You know the feeling: you discover a new writer, you devour their work and wonder how can it be that in all your reading you’ve never come across them before. You fight the urge to feel gypped and take comfort in the fact that you’ve seen the light and found a kindred spirit. You finish the book, favorite quotes/passages underlined, and add the book to a shelf of “can’t live without” books.
This happened to me while reading Martha Gellhorn’s Travels with Myself and Another. A former war correspondent, writer and Hemingway’s third wife, Martha lived an extraordinary life. For a woman who came of age in the 20s, worked and traveled the globe in the 1940s, she is brave and adventurous.

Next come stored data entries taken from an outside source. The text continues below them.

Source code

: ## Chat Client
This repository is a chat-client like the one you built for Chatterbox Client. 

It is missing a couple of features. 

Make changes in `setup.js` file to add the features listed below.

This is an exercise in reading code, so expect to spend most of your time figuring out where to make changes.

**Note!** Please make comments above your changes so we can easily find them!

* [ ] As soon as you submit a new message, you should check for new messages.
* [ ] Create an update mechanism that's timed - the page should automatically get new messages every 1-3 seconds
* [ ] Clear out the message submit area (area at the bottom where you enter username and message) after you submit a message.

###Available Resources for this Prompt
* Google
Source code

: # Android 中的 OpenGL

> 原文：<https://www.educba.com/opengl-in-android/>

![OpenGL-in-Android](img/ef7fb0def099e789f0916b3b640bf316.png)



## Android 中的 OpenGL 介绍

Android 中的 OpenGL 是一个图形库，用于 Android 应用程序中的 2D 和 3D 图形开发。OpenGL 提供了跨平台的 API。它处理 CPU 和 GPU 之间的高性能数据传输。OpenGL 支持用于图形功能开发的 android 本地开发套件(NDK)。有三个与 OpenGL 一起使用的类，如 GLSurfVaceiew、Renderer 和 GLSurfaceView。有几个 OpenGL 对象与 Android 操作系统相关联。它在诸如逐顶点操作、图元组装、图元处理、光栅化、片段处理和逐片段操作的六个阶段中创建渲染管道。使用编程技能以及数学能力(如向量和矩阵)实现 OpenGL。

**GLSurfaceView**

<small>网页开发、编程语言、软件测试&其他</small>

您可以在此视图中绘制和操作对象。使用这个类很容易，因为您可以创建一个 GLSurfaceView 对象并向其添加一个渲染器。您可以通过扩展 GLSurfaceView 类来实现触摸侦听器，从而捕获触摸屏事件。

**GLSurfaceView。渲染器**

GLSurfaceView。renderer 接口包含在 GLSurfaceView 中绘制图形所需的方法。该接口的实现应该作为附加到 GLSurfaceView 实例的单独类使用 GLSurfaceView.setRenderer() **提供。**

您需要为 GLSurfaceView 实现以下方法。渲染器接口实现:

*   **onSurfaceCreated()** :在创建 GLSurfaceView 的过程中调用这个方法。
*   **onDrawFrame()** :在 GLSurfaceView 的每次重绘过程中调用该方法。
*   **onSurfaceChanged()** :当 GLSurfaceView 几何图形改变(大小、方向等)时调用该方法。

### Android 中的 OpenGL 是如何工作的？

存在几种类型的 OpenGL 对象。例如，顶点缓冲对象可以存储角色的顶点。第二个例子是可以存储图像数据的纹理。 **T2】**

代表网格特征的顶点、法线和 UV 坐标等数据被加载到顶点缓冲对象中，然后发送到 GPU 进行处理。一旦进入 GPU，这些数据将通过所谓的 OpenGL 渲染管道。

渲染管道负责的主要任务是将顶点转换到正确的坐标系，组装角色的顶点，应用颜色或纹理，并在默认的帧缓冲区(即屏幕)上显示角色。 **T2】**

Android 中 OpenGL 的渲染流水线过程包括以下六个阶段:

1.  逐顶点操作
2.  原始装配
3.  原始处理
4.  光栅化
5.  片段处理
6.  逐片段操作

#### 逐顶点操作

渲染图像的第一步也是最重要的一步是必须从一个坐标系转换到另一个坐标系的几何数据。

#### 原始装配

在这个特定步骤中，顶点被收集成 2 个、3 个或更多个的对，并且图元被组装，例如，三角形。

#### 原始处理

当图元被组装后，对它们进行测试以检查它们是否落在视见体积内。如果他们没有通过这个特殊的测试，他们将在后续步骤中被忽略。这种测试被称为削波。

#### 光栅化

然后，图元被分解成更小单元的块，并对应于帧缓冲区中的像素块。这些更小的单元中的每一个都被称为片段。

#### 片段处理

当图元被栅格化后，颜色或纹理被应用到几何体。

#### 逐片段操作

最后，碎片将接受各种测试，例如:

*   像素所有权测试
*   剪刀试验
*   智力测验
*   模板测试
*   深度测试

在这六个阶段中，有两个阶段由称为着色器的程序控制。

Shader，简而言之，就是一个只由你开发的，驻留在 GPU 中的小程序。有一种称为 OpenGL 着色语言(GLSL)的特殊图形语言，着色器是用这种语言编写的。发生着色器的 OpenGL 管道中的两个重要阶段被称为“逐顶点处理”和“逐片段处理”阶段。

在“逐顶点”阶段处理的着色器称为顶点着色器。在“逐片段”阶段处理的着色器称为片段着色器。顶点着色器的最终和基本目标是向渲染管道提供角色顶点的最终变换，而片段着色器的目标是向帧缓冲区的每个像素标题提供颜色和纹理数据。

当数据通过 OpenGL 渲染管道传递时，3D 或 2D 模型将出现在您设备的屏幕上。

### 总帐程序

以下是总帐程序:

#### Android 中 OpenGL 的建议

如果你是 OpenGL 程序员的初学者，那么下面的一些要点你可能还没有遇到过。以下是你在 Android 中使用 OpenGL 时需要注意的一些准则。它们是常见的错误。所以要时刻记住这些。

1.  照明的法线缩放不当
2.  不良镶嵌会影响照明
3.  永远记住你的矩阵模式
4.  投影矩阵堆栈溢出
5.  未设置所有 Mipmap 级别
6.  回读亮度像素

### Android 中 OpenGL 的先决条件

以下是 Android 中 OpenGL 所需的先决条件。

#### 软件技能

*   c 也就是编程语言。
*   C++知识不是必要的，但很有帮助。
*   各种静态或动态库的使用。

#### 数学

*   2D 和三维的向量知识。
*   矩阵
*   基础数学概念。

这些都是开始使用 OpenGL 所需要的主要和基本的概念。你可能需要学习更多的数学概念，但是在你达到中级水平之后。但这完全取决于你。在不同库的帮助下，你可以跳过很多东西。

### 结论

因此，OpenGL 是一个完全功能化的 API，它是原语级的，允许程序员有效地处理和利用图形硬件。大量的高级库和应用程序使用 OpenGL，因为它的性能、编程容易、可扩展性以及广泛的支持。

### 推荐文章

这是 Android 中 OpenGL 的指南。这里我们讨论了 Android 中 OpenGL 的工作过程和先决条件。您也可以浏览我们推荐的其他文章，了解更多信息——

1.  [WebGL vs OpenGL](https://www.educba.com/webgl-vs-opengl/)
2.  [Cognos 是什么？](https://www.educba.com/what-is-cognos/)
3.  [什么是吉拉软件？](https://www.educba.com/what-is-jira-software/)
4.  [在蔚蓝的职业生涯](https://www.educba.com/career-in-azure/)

The best way I can describe her is that she is the embodiment of gumption. She carved out a role for herself as a writer, bucked traditional gender roles, and boldly treks through China (during WW2) and Africa (solo). She’s not afraid of being alone or exploring (as long as she has a few novels in tow), she’s in her element as a curious adventurer and makes some seriously astute observations of what she sees, the essence of human nature and what she believes the future will hold.
And then I read this passage…
[…] this was infinite space. The idea of no boundaries, no end, is terrifying in the abstract and much worse if you are looking at it. The far-off stars were an icy crust; the darkness beyond the stars was more than I could handle. The machinery that keeps me going is not geared to cope with infinity and eternity as so clearly displayed in that sky.”
Beautifully written, evocative prose that brings back my own memories of standing underneath a smattering of stars scattered across an inky black sky. Just a small moment captured on a page, but one that allows the reader’s mind to wander to a memory of a night spent star-gazing and contemplating their place in the universe.